Embiid, who almost sounded like a player that had just lost, admitted that he’s still adjusting to his late-game role and also to the idea of drawing attention to free up his teammates.

“Not good enough,” Embiid said when asked about his late-game scoring. “Still getting used to [it]. The whole season I've been trying to adjust. Obviously, it's not the same as last year. It's completely different. So the adjustment has been hard but I'm gonna do whatever I'm asked to every single night. Like I keep mentioning, even if it's being a ball screener or just rebound the ball or take three shots — I'll do that. Whatever they ask me to do.”

It’s been a peculiar season for Embiid. If you were to just look at his scoring numbers, they’re way down. He’s averaging just 21.9 points, down from his 27.5 mark last season. A lot of that is the result of more aggressive double teams and a new supporting cast.

He also just seems a little off as far as his personality goes — and his words Tuesday kind of confirmed that. The only game where he seemed to be his usual plucky self was back on Oct. 30 against the Timberwolves. Of course, that’s the game where he got into a scuffle with Karl-Anthony Towns, shadowboxed to the crowd, got into a profanity-laced Instagram war with Towns, and got suspended for two games.

After that incident, Embiid vowed to never get suspended again. It’s a respectable cause, to be sure, but it seems like it’s led the 25-year-old into an existential crisis.

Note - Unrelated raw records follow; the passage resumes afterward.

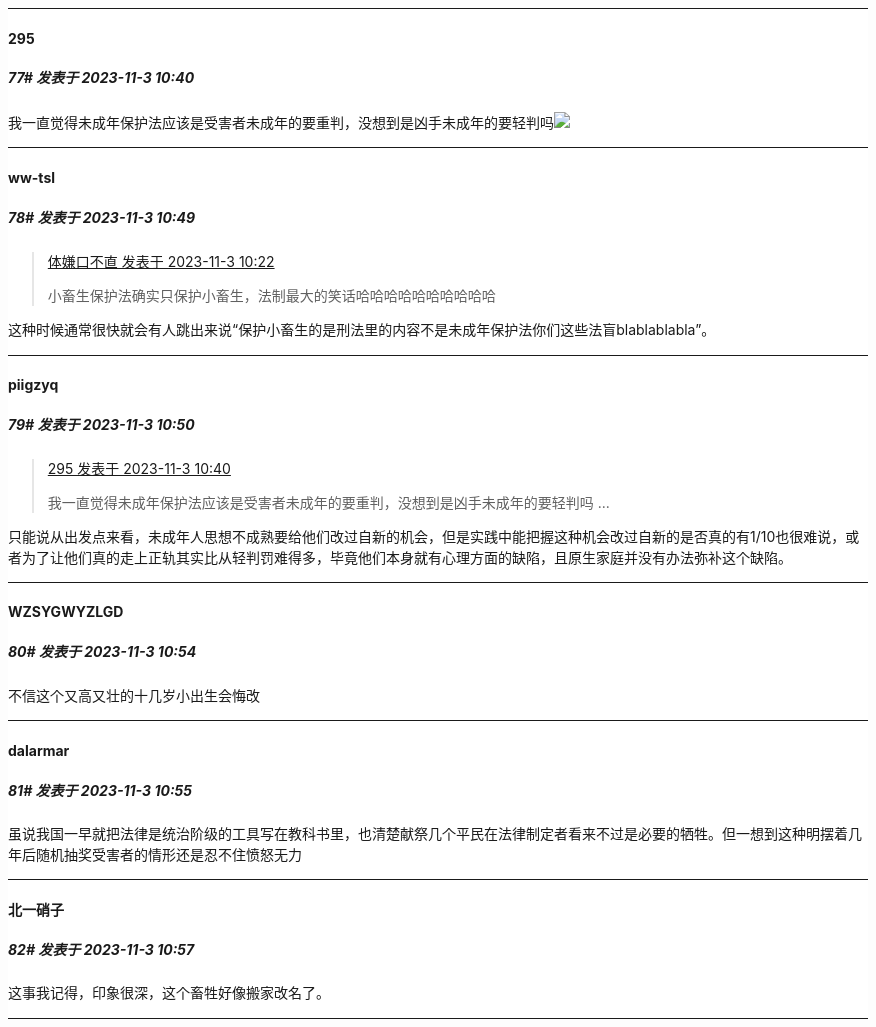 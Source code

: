 *****

####  295  
##### 77#       发表于 2023-11-3 10:40

我一直觉得未成年保护法应该是受害者未成年的要重判，没想到是凶手未成年的要轻判吗<img src="https://static.saraba1st.com/image/smiley/face2017/125.png" referrerpolicy="no-referrer">


*****

####  ww-tsl  
##### 78#       发表于 2023-11-3 10:49

<blockquote><a href="httphttps://bbs.saraba1st.com/2b/forum.php?mod=redirect&amp;goto=findpost&amp;pid=62922665&amp;ptid=2159229" target="_blank">体嫌口不直 发表于 2023-11-3 10:22</a>

小畜生保护法确实只保护小畜生，法制最大的笑话哈哈哈哈哈哈哈哈哈哈</blockquote>
这种时候通常很快就会有人跳出来说“保护小畜生的是刑法里的内容不是未成年保护法你们这些法盲blablablabla”。

*****

####  piigzyq  
##### 79#       发表于 2023-11-3 10:50

<blockquote><a href="httphttps://bbs.saraba1st.com/2b/forum.php?mod=redirect&amp;goto=findpost&amp;pid=62922932&amp;ptid=2159229" target="_blank">295 发表于 2023-11-3 10:40</a>

我一直觉得未成年保护法应该是受害者未成年的要重判，没想到是凶手未成年的要轻判吗 ...</blockquote>
只能说从出发点来看，未成年人思想不成熟要给他们改过自新的机会，但是实践中能把握这种机会改过自新的是否真的有1/10也很难说，或者为了让他们真的走上正轨其实比从轻判罚难得多，毕竟他们本身就有心理方面的缺陷，且原生家庭并没有办法弥补这个缺陷。


*****

####  WZSYGWYZLGD  
##### 80#       发表于 2023-11-3 10:54

不信这个又高又壮的十几岁小出生会悔改

*****

####  dalarmar  
##### 81#       发表于 2023-11-3 10:55

虽说我国一早就把法律是统治阶级的工具写在教科书里，也清楚献祭几个平民在法律制定者看来不过是必要的牺牲。但一想到这种明摆着几年后随机抽奖受害者的情形还是忍不住愤怒无力

*****

####  北一硝子  
##### 82#       发表于 2023-11-3 10:57

这事我记得，印象很深，这个畜牲好像搬家改名了。


*****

I'm not trying to be a distraction to the team," Embiid said. "The fight happened and we had good momentum and from there, we just kind of lost it. We lost a couple of games. So, I'm not trying to be a distraction, but that's just part of my game. And I feel like me losing that part, I think it's kind of taken a toll on my game. So it just goes back to me. Sometimes I might be childish and like I said, do whatever I want to, but then again, I care about winning. Everybody knows that. I'll do whatever it takes to win. I care about my teammates, I care about the organization, I care about being a role model. Everybody told me that I need to be — from fans to everybody else — I gotta be mature, so I'm doing it and I don't think it's working but I'm gonna keep doing it.

To be mature, or to be dominant, that is the question.